• Exercise objective:
Find the string "minipage" in the entries and copy each line that has it.

*** Extracted entries ***

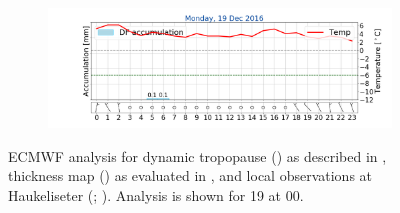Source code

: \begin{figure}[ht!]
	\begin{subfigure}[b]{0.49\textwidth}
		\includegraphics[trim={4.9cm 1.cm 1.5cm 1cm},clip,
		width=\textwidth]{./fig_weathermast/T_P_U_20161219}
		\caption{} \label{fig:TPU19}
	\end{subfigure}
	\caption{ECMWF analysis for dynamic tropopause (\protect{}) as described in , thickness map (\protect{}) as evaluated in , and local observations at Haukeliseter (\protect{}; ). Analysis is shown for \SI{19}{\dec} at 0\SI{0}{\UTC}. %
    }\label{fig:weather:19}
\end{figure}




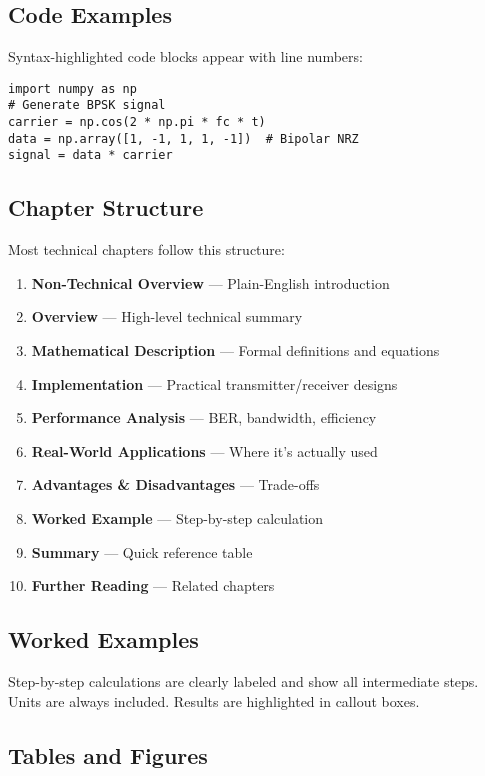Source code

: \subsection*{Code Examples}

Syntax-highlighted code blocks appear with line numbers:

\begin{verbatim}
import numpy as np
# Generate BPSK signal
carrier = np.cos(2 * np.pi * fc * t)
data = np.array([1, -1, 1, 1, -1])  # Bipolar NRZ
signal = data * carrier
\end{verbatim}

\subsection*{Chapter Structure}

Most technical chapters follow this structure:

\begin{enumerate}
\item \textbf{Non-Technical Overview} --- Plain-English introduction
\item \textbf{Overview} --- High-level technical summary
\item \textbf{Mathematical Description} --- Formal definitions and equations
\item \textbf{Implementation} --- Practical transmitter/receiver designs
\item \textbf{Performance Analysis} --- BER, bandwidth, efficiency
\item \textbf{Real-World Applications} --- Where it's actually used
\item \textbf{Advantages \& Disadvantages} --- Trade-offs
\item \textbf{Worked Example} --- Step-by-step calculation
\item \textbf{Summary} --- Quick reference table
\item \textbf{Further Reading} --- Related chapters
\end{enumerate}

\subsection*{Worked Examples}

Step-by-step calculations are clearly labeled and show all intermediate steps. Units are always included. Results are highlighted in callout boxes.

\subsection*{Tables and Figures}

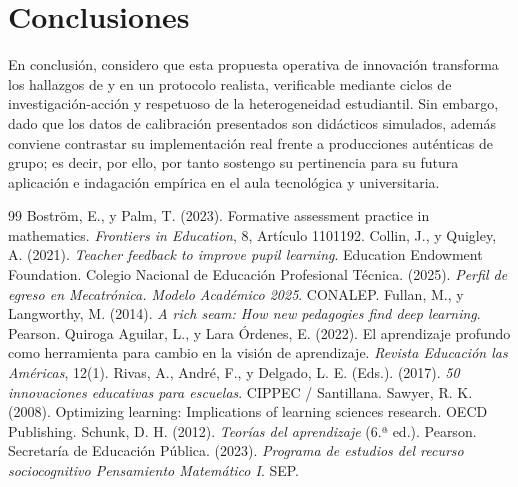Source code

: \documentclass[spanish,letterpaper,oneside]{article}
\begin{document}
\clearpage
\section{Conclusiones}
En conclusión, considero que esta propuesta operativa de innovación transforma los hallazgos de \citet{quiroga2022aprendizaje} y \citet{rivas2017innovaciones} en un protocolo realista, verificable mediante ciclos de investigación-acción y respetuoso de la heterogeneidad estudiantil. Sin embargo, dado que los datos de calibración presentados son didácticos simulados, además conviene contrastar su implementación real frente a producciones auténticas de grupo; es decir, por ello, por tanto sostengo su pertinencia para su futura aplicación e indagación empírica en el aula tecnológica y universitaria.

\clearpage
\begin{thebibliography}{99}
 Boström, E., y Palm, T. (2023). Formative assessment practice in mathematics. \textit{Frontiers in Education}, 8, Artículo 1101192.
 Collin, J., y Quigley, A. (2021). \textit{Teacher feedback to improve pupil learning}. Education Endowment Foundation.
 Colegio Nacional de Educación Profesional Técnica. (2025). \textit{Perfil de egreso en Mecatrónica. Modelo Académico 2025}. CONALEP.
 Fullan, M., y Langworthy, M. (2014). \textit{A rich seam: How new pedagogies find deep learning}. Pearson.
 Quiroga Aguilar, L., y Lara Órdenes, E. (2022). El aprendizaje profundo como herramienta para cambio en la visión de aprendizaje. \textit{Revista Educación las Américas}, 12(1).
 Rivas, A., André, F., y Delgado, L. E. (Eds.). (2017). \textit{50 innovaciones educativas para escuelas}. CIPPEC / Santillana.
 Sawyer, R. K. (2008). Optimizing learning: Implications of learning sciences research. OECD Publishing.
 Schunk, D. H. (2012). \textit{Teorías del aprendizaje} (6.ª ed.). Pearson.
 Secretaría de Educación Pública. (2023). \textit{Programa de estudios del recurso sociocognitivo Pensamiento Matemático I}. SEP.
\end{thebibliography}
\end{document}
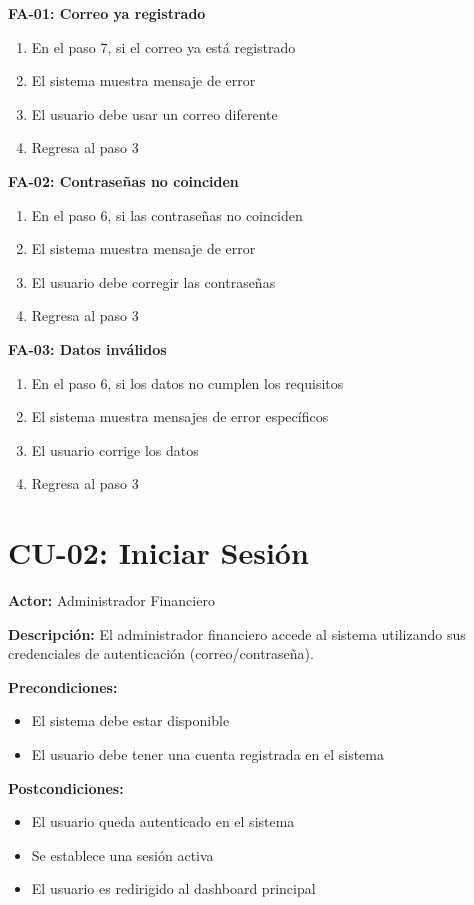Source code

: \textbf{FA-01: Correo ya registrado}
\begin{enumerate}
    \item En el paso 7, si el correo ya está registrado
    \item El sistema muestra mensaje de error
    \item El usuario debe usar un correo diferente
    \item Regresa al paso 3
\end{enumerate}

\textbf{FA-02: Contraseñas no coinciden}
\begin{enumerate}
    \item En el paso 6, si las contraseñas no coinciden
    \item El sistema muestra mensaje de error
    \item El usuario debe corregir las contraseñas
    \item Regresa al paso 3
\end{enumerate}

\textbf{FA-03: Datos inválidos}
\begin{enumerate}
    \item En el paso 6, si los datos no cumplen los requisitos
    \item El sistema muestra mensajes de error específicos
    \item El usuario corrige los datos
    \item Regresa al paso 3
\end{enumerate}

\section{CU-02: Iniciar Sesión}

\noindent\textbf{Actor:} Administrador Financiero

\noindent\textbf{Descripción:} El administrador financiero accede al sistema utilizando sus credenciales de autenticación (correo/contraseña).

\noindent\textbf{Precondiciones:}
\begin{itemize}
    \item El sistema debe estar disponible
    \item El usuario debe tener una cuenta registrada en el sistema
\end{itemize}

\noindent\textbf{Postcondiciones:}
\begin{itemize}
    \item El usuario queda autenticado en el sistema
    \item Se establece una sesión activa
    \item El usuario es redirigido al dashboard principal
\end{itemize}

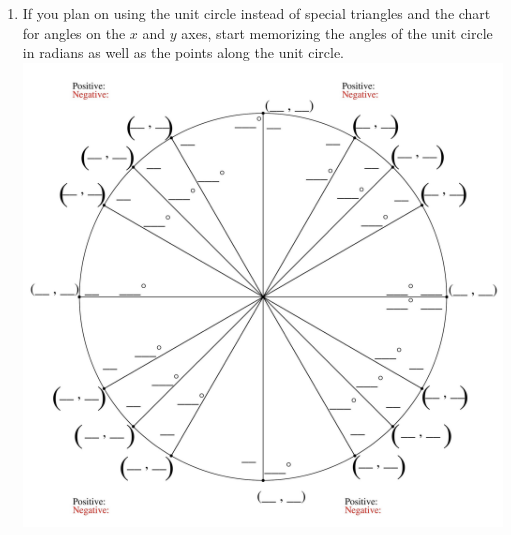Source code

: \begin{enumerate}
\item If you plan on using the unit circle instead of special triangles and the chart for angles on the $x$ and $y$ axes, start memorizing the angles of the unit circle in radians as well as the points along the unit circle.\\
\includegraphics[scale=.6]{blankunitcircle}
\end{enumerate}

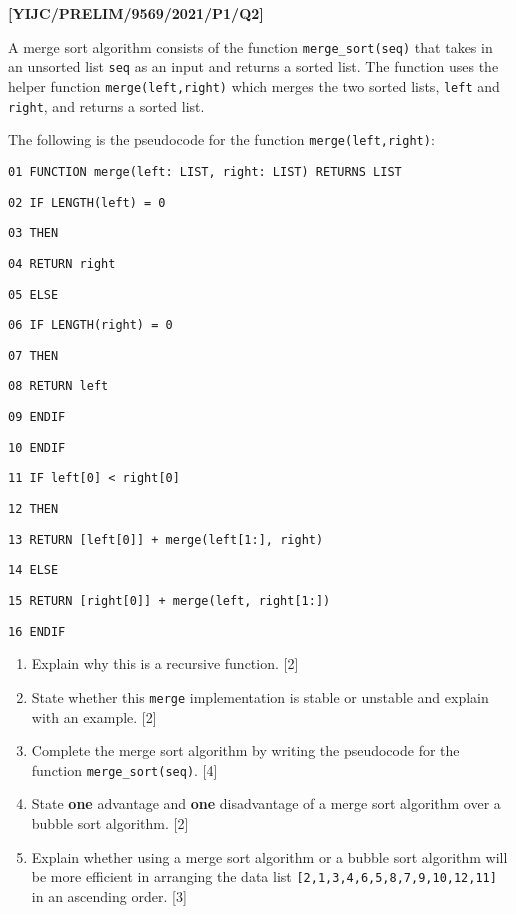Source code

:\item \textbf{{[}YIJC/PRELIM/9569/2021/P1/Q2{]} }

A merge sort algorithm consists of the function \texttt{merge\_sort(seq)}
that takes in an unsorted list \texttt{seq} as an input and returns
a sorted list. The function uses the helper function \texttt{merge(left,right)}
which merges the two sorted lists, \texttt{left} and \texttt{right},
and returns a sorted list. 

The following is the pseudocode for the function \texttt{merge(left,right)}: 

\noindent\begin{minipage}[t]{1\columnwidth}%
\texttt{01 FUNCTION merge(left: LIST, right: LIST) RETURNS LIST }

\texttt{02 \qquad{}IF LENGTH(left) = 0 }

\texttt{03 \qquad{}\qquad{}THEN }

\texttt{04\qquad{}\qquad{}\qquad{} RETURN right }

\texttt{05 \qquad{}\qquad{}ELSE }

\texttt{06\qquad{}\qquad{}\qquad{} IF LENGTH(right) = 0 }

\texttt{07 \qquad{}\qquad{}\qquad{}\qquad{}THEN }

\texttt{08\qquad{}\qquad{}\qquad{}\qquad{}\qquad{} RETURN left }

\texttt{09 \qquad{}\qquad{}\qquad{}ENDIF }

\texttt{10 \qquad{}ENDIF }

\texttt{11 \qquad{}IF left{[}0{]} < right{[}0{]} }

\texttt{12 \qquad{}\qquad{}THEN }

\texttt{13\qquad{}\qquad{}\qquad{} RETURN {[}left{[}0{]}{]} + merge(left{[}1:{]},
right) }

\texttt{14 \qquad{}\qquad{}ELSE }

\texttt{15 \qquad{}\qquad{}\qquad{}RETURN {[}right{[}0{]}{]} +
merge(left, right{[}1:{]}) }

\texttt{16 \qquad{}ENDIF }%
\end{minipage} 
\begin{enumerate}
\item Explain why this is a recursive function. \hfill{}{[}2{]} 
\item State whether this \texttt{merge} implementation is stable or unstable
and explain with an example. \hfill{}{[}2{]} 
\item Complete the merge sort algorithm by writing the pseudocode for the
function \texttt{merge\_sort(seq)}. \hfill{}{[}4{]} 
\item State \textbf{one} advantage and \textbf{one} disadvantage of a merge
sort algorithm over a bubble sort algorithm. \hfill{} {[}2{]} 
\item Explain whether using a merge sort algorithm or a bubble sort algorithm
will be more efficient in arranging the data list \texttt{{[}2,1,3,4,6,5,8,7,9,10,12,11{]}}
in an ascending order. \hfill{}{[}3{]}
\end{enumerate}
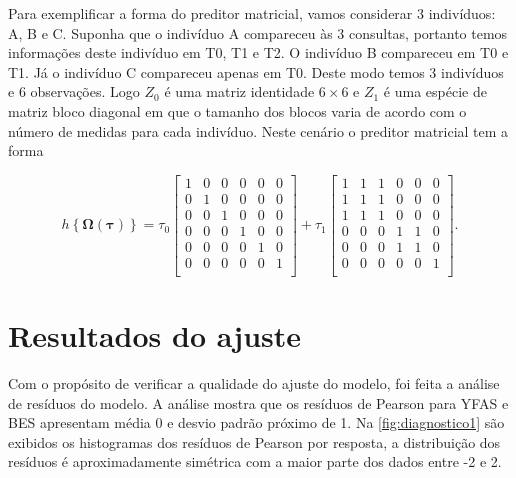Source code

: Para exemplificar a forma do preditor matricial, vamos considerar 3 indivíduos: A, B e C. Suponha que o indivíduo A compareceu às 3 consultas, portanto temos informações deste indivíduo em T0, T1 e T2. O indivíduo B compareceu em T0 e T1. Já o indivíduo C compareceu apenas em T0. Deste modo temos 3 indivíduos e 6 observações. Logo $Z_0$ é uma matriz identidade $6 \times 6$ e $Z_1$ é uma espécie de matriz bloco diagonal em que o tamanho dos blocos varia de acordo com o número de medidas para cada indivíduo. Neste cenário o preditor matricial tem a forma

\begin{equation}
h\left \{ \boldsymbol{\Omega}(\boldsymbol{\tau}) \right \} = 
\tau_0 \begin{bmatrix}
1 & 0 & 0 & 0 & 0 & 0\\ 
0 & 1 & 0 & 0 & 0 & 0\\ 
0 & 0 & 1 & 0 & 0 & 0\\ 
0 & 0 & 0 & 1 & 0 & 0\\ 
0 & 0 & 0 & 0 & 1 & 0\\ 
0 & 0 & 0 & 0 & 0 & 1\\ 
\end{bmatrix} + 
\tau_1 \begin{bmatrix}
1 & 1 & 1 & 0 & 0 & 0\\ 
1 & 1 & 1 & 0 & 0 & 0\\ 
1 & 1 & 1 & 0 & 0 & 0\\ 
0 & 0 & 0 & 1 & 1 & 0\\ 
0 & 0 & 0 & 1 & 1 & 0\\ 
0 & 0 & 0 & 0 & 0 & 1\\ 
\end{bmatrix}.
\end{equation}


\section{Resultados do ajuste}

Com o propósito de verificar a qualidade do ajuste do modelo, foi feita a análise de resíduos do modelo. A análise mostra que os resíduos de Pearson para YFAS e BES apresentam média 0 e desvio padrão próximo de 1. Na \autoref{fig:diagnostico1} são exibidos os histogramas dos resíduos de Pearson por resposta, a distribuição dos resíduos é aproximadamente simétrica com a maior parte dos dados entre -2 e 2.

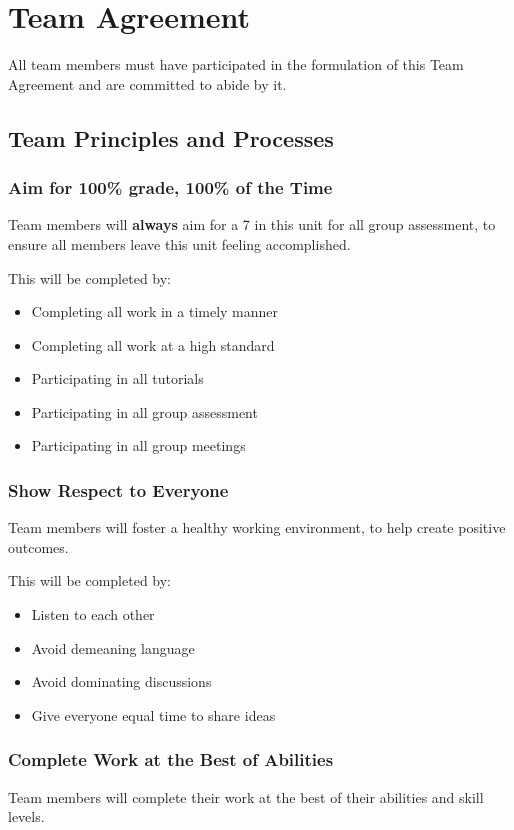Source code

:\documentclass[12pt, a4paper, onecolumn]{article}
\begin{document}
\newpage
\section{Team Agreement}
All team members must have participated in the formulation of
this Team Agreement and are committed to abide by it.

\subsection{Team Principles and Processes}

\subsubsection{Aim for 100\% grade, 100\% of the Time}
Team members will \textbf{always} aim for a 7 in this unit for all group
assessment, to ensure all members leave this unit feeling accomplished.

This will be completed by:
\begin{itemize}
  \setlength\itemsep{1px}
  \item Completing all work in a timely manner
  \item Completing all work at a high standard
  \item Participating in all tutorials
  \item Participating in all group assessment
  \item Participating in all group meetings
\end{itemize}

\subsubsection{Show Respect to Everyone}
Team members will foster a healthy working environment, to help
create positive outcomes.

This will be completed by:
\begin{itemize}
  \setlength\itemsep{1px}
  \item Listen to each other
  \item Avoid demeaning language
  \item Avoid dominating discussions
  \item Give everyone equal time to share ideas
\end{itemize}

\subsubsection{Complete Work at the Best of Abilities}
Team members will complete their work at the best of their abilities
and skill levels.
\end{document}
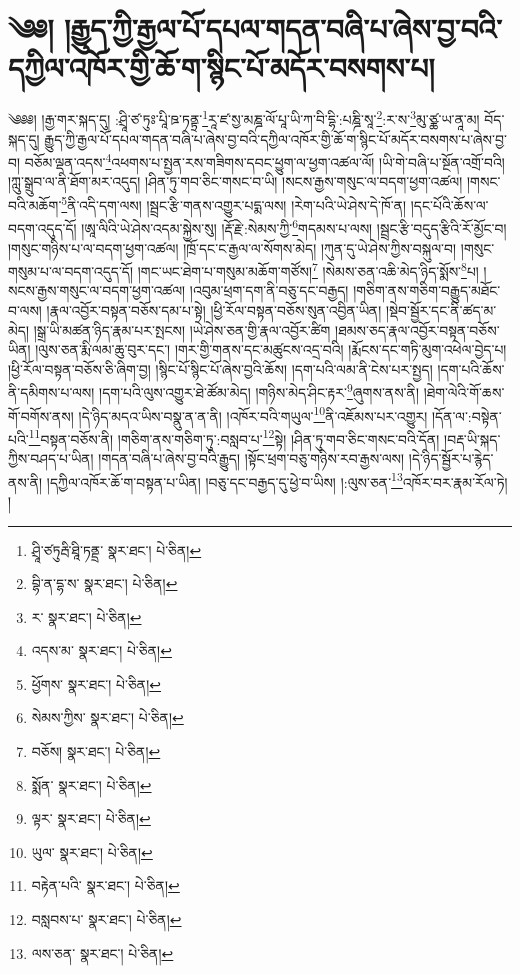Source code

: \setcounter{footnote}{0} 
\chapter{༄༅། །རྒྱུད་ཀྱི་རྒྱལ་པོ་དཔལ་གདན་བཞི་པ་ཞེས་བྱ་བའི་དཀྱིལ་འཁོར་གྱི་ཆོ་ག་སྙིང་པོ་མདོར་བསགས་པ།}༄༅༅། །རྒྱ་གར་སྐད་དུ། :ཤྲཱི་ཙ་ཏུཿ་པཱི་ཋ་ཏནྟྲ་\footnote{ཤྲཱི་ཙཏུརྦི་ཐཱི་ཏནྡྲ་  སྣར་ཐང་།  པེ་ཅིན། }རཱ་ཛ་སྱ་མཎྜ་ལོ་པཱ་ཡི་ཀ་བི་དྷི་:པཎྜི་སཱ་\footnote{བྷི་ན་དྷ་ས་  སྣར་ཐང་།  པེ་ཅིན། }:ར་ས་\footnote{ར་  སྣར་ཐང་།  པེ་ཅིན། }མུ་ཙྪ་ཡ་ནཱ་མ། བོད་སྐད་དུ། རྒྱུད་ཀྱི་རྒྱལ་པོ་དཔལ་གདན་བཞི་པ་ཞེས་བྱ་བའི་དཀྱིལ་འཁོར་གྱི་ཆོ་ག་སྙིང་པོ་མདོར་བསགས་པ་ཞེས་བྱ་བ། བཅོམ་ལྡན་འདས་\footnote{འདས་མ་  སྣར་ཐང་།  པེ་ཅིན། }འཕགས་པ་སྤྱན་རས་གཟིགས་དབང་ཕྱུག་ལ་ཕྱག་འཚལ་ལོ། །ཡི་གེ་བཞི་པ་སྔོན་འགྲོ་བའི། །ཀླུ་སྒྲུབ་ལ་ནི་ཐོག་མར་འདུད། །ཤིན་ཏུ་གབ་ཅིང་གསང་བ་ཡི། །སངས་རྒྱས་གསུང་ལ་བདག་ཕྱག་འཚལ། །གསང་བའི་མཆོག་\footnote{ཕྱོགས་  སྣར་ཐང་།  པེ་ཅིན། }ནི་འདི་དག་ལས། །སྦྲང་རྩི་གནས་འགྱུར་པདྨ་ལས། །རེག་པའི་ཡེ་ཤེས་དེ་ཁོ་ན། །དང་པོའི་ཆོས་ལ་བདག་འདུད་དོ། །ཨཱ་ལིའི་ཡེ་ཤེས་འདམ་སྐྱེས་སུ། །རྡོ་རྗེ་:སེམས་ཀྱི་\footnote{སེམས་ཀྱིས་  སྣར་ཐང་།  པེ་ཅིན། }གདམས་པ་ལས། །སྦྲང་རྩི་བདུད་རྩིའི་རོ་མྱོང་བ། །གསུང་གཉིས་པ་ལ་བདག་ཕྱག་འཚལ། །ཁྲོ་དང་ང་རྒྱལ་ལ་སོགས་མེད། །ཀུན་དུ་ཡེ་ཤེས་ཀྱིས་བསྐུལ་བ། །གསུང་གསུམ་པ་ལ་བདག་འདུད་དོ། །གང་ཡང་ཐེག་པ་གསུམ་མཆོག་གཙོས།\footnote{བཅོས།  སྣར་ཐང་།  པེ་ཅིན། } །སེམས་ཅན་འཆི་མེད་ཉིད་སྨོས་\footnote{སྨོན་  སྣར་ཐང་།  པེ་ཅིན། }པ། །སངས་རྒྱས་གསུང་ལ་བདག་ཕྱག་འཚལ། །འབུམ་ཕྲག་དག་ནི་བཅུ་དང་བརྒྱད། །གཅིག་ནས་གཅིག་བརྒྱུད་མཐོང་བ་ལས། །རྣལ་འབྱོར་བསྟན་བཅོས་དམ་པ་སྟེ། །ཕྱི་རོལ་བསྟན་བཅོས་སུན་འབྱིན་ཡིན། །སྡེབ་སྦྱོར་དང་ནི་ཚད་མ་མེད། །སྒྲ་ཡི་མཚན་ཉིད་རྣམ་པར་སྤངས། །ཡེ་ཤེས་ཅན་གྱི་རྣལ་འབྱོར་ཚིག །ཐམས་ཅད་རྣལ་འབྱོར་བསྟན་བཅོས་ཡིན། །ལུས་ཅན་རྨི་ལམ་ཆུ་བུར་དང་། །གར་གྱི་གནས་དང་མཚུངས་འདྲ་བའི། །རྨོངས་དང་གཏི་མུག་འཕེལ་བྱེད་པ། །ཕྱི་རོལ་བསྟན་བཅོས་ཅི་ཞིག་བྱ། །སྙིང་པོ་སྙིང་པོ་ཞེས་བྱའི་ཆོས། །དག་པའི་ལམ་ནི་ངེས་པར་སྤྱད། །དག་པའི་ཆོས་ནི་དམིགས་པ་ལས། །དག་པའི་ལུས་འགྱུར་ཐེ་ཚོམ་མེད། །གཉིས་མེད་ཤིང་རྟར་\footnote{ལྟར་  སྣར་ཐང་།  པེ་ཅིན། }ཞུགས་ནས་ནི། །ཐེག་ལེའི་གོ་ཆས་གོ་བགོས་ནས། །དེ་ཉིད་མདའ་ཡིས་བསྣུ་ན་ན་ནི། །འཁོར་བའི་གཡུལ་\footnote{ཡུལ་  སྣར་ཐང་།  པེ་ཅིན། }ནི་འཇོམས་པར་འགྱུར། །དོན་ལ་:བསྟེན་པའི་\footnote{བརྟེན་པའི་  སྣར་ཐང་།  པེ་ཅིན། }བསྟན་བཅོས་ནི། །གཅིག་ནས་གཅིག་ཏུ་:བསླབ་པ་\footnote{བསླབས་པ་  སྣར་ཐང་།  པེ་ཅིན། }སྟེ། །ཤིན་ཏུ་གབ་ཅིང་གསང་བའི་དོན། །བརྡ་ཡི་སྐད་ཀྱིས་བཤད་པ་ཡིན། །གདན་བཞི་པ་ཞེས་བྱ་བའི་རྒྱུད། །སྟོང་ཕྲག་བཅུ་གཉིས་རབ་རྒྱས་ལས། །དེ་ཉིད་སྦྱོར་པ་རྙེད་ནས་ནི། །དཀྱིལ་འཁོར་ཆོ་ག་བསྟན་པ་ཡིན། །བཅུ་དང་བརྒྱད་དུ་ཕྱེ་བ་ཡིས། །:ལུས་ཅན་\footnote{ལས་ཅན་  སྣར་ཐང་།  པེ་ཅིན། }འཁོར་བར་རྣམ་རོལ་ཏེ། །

*** End of Extracted entries ***

• Your solution:
\noindent\begin{minipage}[t]{1\columnwidth}%
\end{minipage} 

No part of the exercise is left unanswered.